Last week, market participants have seen consumer prices tick lower in Germany, Italy and Spain, all under .5 percent. Spain saw the largest contraction of consumer prices in nearly five years, and yesterday’s eurozone consumer price index (CPI) year-over-year estimate contracted further. Economists were expecting .6, a drop from the revised downward figures of .7 percent. However, it came in at .5 percent, dropping two-tenths (as forecasted in the EURUSD weekly outlook). This marks the half-year of sub-one percent inflation.
Thursday’s rate decision and press conference is likely to be humdrum, as usual. The ECB will be contributing the softer consumer prices as a temporary reaction to energy and food prices. A small fraction still believe negative deposit rates could be in the mix as bank lending contracts further, as banks (much like in the United States) sit on cash.

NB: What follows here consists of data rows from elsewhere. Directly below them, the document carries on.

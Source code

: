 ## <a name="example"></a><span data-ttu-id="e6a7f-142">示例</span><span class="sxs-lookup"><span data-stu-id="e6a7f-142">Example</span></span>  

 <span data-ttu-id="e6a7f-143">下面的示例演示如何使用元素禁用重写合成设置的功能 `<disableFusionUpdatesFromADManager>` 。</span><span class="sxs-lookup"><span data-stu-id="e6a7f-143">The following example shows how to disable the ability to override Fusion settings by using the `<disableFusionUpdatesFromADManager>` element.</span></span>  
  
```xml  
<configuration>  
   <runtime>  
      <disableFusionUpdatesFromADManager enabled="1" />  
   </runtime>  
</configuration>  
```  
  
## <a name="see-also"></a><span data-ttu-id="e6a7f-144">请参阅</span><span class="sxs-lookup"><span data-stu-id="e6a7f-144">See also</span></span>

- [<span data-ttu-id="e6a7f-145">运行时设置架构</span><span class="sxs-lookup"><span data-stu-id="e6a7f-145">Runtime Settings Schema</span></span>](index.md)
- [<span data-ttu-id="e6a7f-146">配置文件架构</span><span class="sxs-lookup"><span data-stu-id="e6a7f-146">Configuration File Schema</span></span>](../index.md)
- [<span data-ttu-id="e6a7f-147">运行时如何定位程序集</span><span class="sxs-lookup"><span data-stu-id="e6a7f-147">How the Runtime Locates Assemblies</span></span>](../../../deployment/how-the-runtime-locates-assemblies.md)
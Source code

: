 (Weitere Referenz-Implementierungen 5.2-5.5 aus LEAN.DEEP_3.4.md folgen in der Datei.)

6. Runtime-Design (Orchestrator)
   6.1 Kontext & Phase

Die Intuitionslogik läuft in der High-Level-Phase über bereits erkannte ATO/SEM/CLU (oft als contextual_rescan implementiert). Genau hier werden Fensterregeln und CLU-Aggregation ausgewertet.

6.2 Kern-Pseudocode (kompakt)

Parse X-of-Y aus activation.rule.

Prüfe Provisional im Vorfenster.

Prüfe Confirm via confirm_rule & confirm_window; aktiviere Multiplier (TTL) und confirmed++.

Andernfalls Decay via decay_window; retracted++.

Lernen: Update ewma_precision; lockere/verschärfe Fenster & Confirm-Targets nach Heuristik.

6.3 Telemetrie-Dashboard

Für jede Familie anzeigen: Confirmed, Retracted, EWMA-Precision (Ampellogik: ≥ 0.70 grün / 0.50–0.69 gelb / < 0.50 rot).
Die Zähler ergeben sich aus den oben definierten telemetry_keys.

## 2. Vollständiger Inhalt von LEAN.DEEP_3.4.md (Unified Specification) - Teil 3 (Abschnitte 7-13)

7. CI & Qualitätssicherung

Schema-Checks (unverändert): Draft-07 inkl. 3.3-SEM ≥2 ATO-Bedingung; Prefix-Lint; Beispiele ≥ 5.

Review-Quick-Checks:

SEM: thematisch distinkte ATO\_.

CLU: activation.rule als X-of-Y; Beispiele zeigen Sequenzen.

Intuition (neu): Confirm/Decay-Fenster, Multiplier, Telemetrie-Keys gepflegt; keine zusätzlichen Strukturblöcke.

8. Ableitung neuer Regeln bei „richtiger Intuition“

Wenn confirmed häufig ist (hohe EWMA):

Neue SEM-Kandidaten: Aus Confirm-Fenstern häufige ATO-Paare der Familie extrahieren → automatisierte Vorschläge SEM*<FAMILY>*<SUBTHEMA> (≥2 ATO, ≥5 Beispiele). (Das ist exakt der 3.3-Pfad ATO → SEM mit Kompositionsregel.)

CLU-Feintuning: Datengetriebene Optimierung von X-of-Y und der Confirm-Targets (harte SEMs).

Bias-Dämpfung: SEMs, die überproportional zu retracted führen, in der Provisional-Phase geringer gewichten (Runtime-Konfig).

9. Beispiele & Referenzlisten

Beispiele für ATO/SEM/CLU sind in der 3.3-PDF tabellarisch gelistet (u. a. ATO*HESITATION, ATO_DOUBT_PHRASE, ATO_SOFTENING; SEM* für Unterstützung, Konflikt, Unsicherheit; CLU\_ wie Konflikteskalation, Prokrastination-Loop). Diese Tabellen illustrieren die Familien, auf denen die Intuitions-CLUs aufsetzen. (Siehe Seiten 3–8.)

In a world of central banks actively seeking out inflation and easing measures, the ECB has always remained less enthusiastic about doing the same. As a result, the euro has remained quite elevated against major peers given their current economic conundrum. The euro has gained 7.38 percent against the greenback within the last year. Draghi has stated that as inflation weakens, the elevated euro will become a problem.
The negative deposit rates, which act adversely for banks that hoard cash, could help taper the euro. However, Finland’s Governor Erkki Liikanen said that this “isn’t any longer a controversial issue,” which leads me to believe it would have a longer-term effect on the currency’s exchange rate.
The ECB remains on the fence that there are plenty of tools in their toolbox, but it is likely that these tools will all be used as a last resort. Marco Valli, economist at Unicredit, said “the bar for outright government debt purchases remains very high: they will be the weapon of last resort to be deployed only if full-blown deflation were to hit.” That could be sooner than later, given the trend.